Given records: Begin

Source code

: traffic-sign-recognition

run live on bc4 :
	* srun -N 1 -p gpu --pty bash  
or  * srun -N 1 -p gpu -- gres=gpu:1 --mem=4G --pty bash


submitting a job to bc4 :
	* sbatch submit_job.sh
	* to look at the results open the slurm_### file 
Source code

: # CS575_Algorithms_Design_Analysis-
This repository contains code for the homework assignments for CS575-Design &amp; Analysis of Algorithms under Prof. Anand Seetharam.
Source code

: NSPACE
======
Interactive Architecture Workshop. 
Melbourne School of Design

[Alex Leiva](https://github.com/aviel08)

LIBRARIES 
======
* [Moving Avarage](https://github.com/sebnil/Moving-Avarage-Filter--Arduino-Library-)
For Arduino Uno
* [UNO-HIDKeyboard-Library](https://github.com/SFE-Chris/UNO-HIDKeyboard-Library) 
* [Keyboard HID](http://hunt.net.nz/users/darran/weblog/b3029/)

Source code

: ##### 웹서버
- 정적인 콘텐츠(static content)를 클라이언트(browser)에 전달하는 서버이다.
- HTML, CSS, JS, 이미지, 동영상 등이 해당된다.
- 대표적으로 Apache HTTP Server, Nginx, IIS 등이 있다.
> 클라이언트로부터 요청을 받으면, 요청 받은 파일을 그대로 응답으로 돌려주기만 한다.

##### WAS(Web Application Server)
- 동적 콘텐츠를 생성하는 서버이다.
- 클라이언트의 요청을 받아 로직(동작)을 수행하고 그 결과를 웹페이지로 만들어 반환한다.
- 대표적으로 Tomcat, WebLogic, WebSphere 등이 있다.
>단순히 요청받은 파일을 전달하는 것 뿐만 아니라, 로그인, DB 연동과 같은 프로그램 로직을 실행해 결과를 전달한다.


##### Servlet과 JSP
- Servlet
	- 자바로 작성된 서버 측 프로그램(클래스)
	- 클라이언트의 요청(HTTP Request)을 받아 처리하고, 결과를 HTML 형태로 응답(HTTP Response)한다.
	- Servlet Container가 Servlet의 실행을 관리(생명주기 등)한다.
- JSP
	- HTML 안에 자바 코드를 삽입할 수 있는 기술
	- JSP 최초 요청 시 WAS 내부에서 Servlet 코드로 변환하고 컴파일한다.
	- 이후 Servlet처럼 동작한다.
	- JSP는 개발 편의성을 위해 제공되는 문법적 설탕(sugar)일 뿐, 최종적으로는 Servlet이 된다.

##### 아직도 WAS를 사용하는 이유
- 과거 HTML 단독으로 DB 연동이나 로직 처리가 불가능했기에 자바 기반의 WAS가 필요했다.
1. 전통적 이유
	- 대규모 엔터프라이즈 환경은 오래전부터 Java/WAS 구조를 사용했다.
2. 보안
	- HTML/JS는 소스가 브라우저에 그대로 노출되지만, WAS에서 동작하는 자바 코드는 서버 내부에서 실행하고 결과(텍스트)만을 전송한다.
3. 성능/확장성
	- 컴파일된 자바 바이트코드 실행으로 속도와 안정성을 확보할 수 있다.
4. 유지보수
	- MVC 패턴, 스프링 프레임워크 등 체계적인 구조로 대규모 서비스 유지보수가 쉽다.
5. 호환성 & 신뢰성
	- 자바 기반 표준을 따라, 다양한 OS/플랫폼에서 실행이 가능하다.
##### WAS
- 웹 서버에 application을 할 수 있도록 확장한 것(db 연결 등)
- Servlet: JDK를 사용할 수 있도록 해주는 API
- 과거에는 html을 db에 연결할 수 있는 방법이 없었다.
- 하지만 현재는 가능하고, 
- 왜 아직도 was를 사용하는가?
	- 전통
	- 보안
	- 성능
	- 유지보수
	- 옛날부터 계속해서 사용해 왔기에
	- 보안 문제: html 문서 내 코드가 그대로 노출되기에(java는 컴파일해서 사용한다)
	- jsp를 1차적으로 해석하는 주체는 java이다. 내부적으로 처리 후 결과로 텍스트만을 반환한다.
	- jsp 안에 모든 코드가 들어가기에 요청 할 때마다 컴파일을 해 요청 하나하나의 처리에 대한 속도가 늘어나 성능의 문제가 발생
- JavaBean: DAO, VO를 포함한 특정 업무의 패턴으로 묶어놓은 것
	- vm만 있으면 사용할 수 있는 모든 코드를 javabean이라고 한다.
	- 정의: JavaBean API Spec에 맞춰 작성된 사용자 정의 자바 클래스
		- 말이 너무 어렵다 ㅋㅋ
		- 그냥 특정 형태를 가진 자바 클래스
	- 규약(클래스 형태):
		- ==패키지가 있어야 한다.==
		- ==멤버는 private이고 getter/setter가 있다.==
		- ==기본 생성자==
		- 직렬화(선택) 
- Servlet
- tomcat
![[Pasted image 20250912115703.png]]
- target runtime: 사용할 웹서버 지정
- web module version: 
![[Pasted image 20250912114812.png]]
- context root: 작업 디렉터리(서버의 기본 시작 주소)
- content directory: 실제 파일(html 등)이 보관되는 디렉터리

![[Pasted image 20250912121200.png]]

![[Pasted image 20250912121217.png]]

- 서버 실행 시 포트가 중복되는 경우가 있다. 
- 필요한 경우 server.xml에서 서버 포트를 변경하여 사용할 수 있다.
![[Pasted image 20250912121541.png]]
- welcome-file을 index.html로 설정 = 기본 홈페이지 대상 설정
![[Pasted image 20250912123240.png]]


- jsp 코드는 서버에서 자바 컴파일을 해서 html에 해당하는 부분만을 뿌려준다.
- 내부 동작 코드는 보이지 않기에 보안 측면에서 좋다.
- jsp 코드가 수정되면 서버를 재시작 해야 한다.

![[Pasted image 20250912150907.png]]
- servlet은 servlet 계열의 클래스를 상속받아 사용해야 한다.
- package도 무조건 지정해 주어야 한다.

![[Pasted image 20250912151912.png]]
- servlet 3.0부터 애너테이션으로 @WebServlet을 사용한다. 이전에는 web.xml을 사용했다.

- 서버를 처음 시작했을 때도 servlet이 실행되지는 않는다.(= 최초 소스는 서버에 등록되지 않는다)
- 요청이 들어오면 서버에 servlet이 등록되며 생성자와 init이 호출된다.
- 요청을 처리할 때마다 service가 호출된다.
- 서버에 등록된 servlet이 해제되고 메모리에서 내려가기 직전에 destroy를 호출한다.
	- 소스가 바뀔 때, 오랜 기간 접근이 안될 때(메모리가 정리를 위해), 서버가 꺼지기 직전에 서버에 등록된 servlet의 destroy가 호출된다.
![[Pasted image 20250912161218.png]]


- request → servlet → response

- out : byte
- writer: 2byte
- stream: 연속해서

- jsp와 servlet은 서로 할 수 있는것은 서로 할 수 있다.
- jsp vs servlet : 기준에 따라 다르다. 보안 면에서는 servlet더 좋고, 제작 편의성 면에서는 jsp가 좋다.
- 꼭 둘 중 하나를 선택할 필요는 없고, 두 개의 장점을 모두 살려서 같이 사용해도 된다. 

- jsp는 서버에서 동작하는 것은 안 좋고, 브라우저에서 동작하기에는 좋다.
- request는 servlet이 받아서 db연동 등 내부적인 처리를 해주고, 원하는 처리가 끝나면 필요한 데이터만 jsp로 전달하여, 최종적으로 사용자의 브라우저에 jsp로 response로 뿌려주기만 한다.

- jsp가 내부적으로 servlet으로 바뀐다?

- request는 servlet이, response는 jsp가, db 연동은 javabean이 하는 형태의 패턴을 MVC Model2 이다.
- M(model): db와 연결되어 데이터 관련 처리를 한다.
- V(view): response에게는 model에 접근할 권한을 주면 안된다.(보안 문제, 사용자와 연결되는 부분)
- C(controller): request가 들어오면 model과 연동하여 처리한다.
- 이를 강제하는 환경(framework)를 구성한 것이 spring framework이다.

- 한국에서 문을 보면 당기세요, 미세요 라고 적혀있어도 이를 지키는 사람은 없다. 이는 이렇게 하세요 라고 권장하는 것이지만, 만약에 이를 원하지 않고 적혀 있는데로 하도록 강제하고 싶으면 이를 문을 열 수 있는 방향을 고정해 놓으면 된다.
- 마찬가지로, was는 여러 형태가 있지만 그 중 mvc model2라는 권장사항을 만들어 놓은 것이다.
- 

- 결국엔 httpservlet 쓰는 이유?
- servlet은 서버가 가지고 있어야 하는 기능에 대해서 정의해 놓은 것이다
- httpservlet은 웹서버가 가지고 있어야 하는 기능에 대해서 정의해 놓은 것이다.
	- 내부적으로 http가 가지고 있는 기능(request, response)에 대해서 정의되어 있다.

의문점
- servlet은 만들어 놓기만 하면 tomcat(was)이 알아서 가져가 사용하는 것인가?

Given records: End

▶ Assignment: Where a line of the data above includes "jsp가", copy that line.

▶ Solution to this task:
- jsp vs servlet : 기준에 따라 다르다. 보안 면에서는 servlet더 좋고, 제작 편의성 면에서는 jsp가 좋다.
- jsp가 내부적으로 servlet으로 바뀐다?
- request는 servlet이, response는 jsp가, db 연동은 javabean이 하는 형태의 패턴을 MVC Model2 이다.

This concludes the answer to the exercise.